When it comes to mildew vs. mold, homeowners often have trouble identifying the differences between these two fungi. Knowing their different characteristics will help you when preparing for the battle against these household culprits.
What is Mildew?
Mildew is a common gray and white fungus that’s often powdery in appearance. In homes, mildew will grow on damp materials like paper, leather and fabrics in addition to walls and other wet surfaces. Because of this, mildew is most commonly found in bathrooms, kitchens and basements. In addition to identifying mildew by its fuzzy appearance, you can also point it out before actually seeing it. Mildew usually gives off a musty smell that indicates an infestation is nearby.
Regardless of how clean you keep your house, you’ve encountered mildew at some point in your life. It’s nearly impossible to rid a home of mildew entirely since moist areas are hard to avoid in places like bathrooms and basements. Fortunately, mildew poses only minor health risks such as minor respiratory problems and occasional coughing fits.
What is Mold?
Mold and mildew are both members of the fungi kingdom. Though some molds may bear resemblance to mildew, most molds will appear darker in color like dark green or even black.
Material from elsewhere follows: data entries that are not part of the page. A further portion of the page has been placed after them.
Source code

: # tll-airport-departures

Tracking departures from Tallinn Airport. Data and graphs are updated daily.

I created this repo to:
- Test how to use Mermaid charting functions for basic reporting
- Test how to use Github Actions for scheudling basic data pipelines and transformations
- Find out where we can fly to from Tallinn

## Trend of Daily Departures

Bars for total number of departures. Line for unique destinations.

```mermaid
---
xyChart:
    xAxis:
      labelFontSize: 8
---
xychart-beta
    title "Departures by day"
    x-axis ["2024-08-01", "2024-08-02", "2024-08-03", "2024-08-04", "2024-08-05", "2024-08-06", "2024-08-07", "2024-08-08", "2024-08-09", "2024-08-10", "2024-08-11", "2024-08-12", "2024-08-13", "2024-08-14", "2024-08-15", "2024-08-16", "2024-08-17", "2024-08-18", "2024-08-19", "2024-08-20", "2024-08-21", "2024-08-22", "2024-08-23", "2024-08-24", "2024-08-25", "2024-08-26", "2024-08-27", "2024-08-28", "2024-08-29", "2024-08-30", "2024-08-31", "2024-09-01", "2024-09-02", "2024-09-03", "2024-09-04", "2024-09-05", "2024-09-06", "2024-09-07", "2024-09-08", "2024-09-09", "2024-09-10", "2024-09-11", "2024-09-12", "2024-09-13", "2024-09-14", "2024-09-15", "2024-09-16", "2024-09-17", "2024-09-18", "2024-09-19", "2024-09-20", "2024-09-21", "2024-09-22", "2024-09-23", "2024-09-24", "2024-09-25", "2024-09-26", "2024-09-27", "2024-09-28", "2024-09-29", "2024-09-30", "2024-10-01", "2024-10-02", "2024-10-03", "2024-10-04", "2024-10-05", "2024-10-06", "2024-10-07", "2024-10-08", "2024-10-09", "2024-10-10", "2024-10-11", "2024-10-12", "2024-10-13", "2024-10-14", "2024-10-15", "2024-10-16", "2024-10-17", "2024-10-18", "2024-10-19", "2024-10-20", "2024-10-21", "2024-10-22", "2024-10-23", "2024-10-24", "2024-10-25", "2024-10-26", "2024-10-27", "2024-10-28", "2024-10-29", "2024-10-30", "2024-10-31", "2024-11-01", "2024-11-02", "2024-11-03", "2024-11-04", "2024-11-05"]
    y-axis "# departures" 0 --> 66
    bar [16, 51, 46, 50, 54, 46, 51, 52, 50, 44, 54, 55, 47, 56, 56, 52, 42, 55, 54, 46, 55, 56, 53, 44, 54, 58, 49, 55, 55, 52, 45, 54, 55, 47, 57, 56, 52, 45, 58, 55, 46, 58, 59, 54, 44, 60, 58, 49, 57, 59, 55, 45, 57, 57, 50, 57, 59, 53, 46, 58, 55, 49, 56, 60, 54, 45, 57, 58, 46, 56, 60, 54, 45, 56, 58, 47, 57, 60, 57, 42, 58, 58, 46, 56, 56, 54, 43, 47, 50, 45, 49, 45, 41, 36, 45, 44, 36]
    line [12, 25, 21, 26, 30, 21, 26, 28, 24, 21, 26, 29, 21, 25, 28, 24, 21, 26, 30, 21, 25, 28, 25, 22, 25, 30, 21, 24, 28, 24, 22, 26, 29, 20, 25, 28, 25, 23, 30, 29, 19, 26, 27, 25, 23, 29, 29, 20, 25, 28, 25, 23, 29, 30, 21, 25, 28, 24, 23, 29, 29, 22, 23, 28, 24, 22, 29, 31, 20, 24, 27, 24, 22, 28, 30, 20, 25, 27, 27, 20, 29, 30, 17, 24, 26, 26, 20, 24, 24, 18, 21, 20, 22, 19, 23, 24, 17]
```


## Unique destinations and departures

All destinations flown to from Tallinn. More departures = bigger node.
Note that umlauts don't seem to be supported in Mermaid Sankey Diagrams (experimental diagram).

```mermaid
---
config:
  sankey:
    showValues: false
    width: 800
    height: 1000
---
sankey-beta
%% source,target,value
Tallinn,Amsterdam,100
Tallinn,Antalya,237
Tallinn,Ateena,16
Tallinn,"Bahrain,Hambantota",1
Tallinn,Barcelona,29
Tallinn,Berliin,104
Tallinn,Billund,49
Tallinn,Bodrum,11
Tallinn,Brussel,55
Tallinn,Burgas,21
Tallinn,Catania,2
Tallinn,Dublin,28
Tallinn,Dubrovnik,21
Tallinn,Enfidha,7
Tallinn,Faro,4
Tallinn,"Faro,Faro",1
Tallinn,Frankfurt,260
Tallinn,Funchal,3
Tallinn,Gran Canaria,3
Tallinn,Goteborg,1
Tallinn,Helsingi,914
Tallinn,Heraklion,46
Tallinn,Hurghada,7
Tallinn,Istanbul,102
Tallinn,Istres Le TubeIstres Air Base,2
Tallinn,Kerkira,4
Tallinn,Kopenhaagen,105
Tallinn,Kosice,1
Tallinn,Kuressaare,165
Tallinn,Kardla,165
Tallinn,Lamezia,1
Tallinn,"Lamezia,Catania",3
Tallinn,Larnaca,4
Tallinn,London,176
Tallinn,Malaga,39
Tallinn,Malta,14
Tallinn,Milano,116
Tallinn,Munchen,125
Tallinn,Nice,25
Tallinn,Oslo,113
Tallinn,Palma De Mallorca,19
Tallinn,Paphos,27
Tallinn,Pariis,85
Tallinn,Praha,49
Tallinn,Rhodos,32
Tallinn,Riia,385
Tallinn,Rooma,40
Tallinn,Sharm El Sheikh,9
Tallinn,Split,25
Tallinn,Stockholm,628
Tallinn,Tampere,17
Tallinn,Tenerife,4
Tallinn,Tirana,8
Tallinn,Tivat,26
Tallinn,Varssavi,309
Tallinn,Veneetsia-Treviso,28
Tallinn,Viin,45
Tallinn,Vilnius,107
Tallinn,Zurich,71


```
Some may even be described as hairy. Mold also thrives in damp areas and can even grow on food.
Unlike mildew, certain types of toxic molds can result in serious health problems for you and your family. Black mold can lead to serious respiratory complications, which may result in long-term health issues and even death in some cases. If you believe you may have a serious black mold infestation in your home, call a mold removal service to properly remove the infested area.
How to Get Rid of Mold and Mildew
• In order to easily remove mildew or mold residue from walls and tiles, mix 1 cup of chlorine bleach with 1 gallon of warm water and lightly scrub the infected area while wearing gloves. Let the solution dry for 10 minutes and then repeat the process at least two more times to ensure all mildew or mold has been removed.
• When cleaning certain fabrics or pieces of furniture that have mold or mildew growth, take them outside to prevent any spreading of spores. If the material is still wet, let it sit in the sun until dry. Next, use a brush to remove as much mold and mildew as possible. For any remaining stains, use the bleach and water method of removal. If the piece is washer friendly, send it through a cycle after you’ve removed the mildew with bleach.
• For those in need of extensive mold removal, turning to a professional may be necessary. Firstly, professional mold removal can run you anywhere from a few hundred dollars to a few thousand, so make sure your concern is a valid one. Once you request a removal, the company will first schedule a consultation. If they suspect mold, then they will move on to testing. Once a mold problem is identified, contractors will begin the removal process. Keep in mind, each of the three steps usually includes a fee.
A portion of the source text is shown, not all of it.